Task details »
Only the lines from the one containing "8-week MVP delivery" through the final line of the entries below are wanted, each copied exactly.

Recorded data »
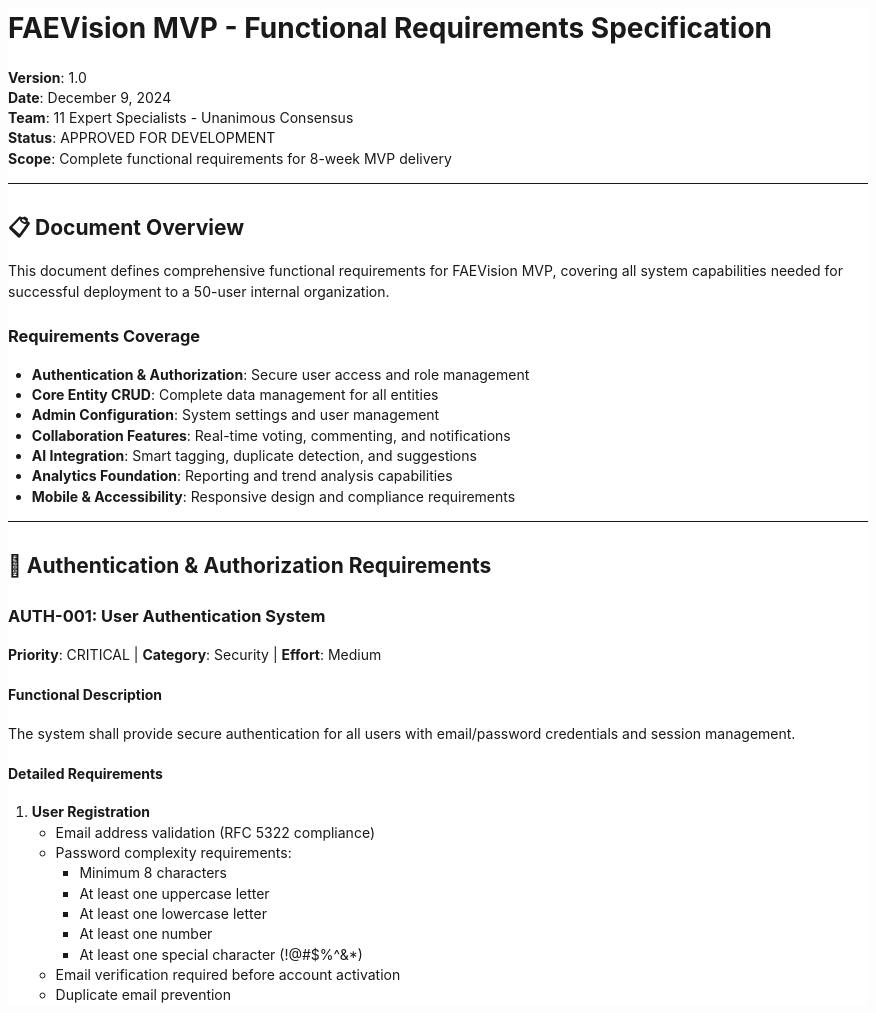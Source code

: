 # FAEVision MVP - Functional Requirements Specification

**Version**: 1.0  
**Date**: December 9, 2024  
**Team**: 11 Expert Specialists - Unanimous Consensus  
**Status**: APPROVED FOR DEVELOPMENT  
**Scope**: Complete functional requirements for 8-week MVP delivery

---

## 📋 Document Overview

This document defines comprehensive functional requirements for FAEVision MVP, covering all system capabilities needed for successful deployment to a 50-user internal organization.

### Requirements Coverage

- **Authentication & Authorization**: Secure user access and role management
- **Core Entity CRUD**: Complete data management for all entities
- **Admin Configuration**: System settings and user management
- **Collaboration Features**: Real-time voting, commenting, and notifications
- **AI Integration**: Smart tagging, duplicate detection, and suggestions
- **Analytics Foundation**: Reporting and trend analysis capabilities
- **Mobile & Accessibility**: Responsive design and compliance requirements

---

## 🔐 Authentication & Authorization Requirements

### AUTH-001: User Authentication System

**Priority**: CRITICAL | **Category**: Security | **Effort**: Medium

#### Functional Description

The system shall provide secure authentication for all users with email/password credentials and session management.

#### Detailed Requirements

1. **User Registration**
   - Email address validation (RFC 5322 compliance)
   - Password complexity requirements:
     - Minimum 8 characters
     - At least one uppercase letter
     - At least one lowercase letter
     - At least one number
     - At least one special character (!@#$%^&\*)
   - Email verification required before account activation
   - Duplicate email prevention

Response area »
**Scope**: Complete functional requirements for 8-week MVP delivery

---

## 📋 Document Overview

This document defines comprehensive functional requirements for FAEVision MVP, covering all system capabilities needed for successful deployment to a 50-user internal organization.

### Requirements Coverage

- **Authentication & Authorization**: Secure user access and role management
- **Core Entity CRUD**: Complete data management for all entities
- **Admin Configuration**: System settings and user management
- **Collaboration Features**: Real-time voting, commenting, and notifications
- **AI Integration**: Smart tagging, duplicate detection, and suggestions
- **Analytics Foundation**: Reporting and trend analysis capabilities
- **Mobile & Accessibility**: Responsive design and compliance requirements

---

## 🔐 Authentication & Authorization Requirements

### AUTH-001: User Authentication System

**Priority**: CRITICAL | **Category**: Security | **Effort**: Medium

#### Functional Description

The system shall provide secure authentication for all users with email/password credentials and session management.

#### Detailed Requirements

1. **User Registration**
   - Email address validation (RFC 5322 compliance)
   - Password complexity requirements:
     - Minimum 8 characters
     - At least one uppercase letter
     - At least one lowercase letter
     - At least one number
     - At least one special character (!@#$%^&\*)
   - Email verification required before account activation
   - Duplicate email prevention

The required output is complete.